* **Exercise directions**
Extract every line of the material that holds the string "requirements".

··········

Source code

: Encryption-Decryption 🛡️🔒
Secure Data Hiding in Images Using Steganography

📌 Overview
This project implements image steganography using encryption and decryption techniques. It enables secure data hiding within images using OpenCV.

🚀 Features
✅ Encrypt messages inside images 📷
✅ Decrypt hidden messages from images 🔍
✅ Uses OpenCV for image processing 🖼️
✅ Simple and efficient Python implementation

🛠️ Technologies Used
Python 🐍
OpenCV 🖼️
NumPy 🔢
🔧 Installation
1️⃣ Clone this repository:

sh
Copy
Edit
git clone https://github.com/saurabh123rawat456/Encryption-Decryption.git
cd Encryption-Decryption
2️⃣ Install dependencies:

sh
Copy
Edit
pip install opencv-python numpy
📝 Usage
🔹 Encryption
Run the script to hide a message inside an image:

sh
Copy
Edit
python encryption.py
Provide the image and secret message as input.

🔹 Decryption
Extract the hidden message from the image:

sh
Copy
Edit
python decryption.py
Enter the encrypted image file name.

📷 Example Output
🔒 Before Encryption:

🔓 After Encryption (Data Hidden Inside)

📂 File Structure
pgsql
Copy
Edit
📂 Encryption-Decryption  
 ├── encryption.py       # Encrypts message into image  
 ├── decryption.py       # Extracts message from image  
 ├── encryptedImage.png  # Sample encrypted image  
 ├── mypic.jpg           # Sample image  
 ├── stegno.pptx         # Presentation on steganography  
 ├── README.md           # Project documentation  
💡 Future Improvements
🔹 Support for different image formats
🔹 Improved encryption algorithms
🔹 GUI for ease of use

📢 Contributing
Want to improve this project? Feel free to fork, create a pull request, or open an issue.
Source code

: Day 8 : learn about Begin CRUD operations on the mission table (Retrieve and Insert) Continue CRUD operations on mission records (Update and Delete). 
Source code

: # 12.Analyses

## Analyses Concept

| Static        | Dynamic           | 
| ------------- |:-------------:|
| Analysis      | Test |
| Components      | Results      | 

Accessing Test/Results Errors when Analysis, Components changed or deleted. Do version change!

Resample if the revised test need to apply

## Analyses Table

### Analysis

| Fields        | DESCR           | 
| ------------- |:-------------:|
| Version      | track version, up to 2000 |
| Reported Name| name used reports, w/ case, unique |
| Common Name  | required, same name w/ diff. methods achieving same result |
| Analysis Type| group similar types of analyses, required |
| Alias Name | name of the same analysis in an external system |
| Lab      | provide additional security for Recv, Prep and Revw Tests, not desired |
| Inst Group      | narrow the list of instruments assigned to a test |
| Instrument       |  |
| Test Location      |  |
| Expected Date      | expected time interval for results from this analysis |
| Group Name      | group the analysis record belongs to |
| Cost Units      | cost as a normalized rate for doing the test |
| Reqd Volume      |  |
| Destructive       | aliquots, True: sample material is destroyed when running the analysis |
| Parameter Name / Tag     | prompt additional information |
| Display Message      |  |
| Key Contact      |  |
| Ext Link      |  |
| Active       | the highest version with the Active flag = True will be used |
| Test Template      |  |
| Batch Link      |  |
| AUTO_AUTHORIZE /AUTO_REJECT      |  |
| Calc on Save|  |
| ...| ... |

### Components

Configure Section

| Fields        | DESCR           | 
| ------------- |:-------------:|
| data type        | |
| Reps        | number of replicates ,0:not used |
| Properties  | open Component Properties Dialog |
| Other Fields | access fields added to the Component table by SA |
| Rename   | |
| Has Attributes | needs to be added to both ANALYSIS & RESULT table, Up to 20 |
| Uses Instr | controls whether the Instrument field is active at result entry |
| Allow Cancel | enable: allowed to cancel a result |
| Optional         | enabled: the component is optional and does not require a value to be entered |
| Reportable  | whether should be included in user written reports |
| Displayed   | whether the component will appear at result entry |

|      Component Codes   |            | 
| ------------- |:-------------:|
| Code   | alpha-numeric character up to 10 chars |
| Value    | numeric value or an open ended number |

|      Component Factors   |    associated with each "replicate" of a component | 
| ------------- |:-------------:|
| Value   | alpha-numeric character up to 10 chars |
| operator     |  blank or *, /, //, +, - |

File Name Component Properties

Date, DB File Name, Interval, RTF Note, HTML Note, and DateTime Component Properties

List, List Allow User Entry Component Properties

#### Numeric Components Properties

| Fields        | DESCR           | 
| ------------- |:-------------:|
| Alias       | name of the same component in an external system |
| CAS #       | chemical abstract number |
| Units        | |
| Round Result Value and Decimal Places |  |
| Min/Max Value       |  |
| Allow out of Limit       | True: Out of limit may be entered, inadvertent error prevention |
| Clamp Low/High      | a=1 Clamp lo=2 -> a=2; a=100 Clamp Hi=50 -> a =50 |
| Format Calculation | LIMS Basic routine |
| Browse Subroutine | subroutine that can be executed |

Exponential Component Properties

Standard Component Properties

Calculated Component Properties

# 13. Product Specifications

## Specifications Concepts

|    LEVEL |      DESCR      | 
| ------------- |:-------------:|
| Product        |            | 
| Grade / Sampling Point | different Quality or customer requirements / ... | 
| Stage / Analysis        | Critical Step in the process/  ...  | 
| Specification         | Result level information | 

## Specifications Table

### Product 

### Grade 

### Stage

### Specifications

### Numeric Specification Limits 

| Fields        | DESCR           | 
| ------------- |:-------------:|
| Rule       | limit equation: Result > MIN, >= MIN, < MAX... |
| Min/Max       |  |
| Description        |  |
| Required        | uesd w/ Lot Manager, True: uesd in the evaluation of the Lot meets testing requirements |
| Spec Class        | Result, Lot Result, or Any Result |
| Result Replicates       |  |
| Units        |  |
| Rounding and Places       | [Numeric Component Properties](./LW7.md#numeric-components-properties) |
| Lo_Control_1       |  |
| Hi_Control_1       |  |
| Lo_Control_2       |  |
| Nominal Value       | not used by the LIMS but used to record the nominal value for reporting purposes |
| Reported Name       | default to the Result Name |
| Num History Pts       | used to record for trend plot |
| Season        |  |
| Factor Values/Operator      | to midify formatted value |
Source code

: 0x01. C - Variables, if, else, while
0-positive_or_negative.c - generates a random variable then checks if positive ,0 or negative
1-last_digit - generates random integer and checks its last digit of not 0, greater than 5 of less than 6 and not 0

··········

* **Answer section**
| Grade / Sampling Point | different Quality or customer requirements / ... | 
| Required        | uesd w/ Lot Manager, True: uesd in the evaluation of the Lot meets testing requirements |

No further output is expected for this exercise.